* **What is required**: The result should be every line in the data below that carries the string "password".

Source texts of formatted documents
☆ ☆ ☆ ☆ ☆
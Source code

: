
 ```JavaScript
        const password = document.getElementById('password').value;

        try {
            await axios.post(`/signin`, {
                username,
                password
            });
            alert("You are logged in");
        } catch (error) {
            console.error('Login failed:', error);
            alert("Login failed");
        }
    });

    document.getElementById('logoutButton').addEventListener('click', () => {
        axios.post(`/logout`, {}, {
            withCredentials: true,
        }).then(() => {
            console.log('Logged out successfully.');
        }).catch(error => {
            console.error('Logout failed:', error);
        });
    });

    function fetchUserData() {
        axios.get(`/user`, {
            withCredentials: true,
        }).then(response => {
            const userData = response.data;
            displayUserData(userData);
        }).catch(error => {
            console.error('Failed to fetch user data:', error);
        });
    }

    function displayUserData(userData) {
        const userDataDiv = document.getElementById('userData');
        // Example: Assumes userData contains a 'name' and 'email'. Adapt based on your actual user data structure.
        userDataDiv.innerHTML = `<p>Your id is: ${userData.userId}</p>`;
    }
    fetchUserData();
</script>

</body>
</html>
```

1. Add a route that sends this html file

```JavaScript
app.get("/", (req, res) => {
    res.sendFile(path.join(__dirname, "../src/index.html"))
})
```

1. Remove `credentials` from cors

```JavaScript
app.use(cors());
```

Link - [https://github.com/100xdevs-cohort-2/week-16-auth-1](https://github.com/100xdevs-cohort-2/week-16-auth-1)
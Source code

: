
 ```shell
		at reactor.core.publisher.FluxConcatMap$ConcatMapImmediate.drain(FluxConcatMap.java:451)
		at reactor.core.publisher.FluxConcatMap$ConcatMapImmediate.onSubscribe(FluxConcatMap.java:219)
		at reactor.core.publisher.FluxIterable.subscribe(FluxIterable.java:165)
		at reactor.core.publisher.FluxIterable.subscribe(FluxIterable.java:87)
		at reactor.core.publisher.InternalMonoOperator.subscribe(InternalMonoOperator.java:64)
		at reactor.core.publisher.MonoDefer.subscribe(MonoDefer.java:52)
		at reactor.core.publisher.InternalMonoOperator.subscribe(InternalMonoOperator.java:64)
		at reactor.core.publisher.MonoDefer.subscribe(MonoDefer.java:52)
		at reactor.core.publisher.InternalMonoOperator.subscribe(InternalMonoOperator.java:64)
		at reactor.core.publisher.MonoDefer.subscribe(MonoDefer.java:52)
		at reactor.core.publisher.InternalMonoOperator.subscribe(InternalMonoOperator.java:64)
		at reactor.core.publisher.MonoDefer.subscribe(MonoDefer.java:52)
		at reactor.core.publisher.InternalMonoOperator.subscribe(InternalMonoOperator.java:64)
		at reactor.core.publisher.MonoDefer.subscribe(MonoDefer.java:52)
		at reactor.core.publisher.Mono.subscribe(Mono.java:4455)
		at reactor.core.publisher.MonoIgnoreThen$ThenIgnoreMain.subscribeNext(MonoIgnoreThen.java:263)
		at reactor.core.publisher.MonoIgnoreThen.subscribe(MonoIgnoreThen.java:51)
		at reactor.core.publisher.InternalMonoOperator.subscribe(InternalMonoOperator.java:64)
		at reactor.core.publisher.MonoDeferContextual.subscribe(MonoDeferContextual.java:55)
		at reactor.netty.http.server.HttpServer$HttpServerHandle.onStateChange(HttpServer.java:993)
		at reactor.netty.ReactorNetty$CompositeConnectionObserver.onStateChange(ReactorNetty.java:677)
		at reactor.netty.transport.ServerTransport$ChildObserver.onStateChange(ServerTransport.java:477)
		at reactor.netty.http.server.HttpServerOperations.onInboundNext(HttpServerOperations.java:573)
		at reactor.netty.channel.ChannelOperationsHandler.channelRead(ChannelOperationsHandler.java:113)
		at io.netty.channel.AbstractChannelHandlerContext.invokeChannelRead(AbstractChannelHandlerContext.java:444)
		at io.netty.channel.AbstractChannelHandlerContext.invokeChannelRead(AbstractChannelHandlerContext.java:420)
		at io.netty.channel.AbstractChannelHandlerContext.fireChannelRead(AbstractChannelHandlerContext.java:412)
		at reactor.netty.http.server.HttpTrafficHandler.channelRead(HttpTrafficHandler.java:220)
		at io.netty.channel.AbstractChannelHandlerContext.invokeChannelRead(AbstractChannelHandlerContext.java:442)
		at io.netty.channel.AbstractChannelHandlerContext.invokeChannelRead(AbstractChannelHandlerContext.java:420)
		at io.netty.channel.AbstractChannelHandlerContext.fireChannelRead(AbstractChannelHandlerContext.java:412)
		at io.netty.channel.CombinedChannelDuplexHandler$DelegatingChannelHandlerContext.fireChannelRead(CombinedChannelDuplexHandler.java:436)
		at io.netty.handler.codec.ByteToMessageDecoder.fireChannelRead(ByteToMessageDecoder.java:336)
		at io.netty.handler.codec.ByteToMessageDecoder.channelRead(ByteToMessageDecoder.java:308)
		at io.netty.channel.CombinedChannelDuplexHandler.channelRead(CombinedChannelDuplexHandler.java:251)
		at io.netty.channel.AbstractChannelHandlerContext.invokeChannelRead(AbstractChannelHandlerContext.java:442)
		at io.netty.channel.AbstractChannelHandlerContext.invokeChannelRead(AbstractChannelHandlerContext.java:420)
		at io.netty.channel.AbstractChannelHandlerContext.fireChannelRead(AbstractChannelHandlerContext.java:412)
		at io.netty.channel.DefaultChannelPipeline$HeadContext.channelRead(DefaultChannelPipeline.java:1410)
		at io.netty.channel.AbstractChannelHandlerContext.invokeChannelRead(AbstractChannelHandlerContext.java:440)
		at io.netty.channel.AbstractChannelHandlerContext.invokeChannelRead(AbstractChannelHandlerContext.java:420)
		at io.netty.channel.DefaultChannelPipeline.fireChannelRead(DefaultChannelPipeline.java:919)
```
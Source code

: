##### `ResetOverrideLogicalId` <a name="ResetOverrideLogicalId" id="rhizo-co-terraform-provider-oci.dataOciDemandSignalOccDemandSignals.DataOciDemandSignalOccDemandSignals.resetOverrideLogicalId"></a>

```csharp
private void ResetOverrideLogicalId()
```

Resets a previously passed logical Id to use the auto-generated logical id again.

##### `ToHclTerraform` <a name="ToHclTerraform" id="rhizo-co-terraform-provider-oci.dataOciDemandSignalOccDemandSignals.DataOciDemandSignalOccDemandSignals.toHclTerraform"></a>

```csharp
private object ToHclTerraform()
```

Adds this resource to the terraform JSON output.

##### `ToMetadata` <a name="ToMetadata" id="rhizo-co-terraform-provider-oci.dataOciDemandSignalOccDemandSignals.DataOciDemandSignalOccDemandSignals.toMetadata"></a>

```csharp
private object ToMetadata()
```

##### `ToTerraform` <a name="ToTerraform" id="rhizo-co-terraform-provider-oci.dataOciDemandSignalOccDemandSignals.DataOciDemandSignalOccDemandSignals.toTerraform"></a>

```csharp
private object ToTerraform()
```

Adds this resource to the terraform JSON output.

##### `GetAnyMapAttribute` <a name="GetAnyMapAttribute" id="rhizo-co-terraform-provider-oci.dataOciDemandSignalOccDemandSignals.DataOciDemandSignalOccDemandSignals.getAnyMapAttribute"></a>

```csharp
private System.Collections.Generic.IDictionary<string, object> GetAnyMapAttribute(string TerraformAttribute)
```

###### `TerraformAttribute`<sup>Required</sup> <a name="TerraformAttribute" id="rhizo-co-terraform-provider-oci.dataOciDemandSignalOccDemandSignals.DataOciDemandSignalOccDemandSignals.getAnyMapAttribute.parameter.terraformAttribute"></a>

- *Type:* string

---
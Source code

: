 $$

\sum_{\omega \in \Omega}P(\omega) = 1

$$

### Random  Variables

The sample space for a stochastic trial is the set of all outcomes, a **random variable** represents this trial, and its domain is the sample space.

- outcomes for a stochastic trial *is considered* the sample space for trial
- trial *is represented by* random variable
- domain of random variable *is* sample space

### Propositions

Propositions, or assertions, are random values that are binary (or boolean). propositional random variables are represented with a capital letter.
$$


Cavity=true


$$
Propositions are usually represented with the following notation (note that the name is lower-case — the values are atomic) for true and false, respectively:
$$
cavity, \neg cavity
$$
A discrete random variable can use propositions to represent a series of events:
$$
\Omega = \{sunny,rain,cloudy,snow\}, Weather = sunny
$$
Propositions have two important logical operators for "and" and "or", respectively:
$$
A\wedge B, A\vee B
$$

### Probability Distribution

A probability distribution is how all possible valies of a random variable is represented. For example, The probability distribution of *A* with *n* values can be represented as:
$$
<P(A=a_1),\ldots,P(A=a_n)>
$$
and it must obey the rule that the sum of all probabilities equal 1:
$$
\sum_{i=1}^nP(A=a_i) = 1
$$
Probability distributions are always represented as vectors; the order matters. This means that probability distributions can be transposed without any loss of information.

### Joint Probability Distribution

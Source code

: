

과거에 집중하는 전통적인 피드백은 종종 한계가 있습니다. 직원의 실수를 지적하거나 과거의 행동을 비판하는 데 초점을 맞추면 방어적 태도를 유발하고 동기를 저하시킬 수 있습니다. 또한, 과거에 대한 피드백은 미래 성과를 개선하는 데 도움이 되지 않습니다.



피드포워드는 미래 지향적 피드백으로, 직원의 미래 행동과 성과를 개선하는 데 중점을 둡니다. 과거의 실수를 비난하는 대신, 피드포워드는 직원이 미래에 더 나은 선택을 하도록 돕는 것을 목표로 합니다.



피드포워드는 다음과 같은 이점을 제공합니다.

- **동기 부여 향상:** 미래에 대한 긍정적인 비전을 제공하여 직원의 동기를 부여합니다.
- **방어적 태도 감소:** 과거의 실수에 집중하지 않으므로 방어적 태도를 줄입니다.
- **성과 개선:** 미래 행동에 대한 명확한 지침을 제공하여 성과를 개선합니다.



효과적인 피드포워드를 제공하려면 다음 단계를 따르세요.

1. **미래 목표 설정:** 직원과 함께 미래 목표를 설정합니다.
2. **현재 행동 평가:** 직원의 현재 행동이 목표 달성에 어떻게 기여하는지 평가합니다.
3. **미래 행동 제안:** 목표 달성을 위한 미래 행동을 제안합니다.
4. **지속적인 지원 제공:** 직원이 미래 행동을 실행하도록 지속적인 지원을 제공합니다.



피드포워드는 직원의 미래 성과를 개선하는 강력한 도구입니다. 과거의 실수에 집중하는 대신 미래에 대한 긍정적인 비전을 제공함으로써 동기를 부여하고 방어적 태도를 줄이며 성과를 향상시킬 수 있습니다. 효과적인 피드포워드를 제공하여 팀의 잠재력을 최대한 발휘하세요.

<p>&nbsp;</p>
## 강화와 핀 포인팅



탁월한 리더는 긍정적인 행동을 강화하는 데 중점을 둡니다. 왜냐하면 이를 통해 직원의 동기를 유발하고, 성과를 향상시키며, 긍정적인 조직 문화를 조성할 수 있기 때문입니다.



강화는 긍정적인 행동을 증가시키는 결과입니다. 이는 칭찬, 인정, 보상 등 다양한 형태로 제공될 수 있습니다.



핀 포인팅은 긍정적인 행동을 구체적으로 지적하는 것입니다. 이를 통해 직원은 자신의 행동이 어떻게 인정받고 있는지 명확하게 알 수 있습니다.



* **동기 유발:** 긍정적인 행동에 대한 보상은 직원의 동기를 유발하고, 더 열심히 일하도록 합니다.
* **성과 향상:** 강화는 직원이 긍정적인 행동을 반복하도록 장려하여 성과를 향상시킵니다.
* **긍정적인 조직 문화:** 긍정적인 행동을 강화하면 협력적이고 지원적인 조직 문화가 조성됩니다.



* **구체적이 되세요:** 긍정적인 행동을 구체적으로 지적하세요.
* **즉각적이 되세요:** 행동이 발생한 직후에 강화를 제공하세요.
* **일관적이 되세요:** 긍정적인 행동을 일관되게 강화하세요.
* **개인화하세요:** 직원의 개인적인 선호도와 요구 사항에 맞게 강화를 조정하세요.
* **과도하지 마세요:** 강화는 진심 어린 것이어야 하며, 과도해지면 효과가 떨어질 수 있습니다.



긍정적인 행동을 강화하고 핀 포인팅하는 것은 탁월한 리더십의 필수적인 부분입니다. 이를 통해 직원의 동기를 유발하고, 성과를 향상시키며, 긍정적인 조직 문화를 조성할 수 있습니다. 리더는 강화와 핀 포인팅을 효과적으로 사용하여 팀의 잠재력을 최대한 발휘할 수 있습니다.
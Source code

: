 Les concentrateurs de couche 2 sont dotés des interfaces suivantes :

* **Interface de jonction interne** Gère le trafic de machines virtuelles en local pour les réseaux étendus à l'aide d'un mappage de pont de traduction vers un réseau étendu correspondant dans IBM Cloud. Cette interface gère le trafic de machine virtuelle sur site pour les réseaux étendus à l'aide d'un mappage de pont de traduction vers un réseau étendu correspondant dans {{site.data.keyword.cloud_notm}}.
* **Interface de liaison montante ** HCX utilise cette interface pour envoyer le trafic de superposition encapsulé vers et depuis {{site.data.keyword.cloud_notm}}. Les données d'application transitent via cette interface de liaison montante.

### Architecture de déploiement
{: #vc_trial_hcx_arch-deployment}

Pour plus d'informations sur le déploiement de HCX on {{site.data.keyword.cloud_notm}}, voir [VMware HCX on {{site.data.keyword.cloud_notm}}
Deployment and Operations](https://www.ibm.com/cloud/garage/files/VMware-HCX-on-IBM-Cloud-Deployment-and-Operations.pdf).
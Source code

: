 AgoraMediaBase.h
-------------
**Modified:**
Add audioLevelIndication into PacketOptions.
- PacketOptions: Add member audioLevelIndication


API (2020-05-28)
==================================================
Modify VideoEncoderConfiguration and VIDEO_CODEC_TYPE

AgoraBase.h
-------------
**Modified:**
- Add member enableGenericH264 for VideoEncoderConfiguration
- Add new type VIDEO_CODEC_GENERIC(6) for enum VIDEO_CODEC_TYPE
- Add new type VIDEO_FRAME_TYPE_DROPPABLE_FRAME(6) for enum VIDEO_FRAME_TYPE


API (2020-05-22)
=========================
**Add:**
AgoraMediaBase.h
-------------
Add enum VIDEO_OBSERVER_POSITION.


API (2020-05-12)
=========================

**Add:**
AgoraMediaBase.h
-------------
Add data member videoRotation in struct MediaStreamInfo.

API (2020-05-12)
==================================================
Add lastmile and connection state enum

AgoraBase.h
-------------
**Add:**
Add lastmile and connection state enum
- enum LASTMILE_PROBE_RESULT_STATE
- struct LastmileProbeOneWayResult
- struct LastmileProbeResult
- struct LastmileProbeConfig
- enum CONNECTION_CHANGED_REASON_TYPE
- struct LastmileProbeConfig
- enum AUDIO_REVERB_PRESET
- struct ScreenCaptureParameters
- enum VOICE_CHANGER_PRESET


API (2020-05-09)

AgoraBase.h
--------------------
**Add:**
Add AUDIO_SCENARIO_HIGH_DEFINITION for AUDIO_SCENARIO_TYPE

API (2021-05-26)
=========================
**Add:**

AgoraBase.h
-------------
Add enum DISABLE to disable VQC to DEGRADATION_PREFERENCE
☆ ☆ ☆ ☆ ☆
* **Exercise response**:
        const password = document.getElementById('password').value;
                password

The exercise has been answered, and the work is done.